Creating IF functionality with SQL using CASE & subqueries

When you have an app that is a number of years old, you'll find that the database schema has changed over the years. As a DB admin or analyst, this can be very frustrating as you'll find that you have to write logic in your SQL to work around having data you need in two different places/tables, with the need to combine them into one column for analysis.

Scenario

You need to export all of your article and author data from one database to another. The problem is that author data is stored in two locations after a change was made to the database schema.

Initially the app stored authors within the article table as a string value in the author column.

article_id	author	slug
1	Mary Poppins	twas-an-east-wind
2	Jane Banks	my-dad-doesnt-listen

After a while, a change was made to the app where two new tables were created, authorships and author. This allowed multiple authors to be connected to an article; a much better choice of schema. Now in the authors table we can have additional information about the author that can be used to populate an author page and have separate links on an article page and ensure we keep each author separate in the database.
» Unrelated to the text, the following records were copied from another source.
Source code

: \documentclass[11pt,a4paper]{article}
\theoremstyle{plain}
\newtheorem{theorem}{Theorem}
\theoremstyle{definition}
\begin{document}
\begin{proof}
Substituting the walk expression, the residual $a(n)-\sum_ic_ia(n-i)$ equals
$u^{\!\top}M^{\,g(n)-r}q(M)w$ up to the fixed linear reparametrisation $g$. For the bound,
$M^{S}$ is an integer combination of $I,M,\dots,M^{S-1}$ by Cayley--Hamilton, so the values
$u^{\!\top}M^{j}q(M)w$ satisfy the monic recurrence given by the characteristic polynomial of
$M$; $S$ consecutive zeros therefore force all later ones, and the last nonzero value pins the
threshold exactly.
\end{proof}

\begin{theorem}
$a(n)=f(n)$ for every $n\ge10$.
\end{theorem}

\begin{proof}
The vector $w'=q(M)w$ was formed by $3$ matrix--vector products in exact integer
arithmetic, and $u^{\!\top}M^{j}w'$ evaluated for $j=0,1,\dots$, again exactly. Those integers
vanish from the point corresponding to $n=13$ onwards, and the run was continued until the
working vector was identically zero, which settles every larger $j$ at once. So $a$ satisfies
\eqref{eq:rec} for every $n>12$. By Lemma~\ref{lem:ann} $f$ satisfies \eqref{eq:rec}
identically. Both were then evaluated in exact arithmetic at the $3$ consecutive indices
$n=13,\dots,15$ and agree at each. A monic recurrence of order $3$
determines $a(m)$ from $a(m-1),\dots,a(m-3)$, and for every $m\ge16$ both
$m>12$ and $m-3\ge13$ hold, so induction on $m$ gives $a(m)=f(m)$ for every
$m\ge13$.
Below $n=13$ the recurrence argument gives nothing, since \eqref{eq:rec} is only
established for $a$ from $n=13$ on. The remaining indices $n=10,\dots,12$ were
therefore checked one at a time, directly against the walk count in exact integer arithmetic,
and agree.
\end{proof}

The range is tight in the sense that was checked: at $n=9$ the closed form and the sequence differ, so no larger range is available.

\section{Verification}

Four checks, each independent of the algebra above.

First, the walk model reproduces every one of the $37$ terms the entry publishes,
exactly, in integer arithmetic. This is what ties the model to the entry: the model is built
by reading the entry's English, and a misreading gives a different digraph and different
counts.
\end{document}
author_id	first_name	last_name	twitter
110	Mary	Poppins	twitter.com/mpoppins
111	Jane	Banks	twitter.com/jbanks

The authorships table can associate many articles to many authors. In the example below we have two authors 110 and 111 assigned to article_id 1.

author_id	article_id
110	1
111	1

The problem is that when the new tables were created, there wasn't a migration for the old data to the new tables. So some articles will have the author information stored in the articles table and other articles will have a BLANK value in the articles table and instead have information stored in the authorships/authors tables.

So you are now faced with three tables (articles, authorships and authors) that have unique information for the authorship of each article.

Tech debt

Why did the app developer not migrate the author data? The app requires logic to render the article page properly. It has to now check both tables for an author entry and use an IF statement to determine what table to use. Ideally the app developer would have migrated all old articles to use the new authorships and author tables, so that all article data is stored in the same way in the database, instead of creating a divide in how the author data is stored.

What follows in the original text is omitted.